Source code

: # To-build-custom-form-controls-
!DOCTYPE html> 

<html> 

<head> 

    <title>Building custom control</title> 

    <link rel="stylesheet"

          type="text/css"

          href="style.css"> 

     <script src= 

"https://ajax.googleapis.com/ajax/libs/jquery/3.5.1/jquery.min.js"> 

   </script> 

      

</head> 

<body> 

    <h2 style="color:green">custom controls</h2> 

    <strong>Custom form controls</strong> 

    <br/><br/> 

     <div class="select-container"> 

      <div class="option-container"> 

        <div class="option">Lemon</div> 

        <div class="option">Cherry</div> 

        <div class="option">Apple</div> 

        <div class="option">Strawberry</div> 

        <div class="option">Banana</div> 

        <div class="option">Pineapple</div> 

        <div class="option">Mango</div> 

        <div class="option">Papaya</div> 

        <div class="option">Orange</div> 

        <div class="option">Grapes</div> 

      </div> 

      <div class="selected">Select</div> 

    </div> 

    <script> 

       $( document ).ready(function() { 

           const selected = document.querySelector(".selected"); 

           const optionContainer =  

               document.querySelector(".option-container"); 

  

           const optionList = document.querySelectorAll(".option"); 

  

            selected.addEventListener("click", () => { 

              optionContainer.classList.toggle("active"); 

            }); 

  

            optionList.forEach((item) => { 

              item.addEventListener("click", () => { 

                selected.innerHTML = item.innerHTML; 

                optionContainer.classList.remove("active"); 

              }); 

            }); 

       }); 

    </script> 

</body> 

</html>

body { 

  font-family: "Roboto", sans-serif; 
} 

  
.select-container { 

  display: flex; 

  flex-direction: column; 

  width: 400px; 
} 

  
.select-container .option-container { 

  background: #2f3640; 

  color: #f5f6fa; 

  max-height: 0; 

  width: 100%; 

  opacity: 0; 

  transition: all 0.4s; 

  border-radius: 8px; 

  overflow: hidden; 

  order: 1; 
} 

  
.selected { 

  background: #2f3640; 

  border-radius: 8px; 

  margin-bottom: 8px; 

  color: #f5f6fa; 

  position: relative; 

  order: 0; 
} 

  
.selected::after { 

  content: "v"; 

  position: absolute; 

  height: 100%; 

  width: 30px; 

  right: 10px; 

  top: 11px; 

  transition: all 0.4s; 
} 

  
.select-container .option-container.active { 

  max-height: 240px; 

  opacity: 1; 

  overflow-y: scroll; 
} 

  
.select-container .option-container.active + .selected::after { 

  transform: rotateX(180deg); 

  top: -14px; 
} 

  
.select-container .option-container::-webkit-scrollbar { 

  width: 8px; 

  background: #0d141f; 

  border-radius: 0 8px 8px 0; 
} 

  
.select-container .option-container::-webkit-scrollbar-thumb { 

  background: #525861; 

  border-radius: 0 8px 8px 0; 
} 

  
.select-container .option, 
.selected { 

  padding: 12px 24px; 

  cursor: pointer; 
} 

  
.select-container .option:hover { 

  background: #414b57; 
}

------------------------------------------------------------------------

Reproduce exactly the final stretch of the listing, starting at the line that contains "max-height: 240px;" and ending with the last line.

Problem solution
  max-height: 240px; 

  opacity: 1; 

  overflow-y: scroll; 
} 

  
.select-container .option-container.active + .selected::after { 

  transform: rotateX(180deg); 

  top: -14px; 
} 

  
.select-container .option-container::-webkit-scrollbar { 

  width: 8px; 

  background: #0d141f; 

  border-radius: 0 8px 8px 0; 
} 

  
.select-container .option-container::-webkit-scrollbar-thumb { 

  background: #525861; 

  border-radius: 0 8px 8px 0; 
} 

  
.select-container .option, 
.selected { 

  padding: 12px 24px; 

  cursor: pointer; 
} 

  
.select-container .option:hover { 

  background: #414b57; 
}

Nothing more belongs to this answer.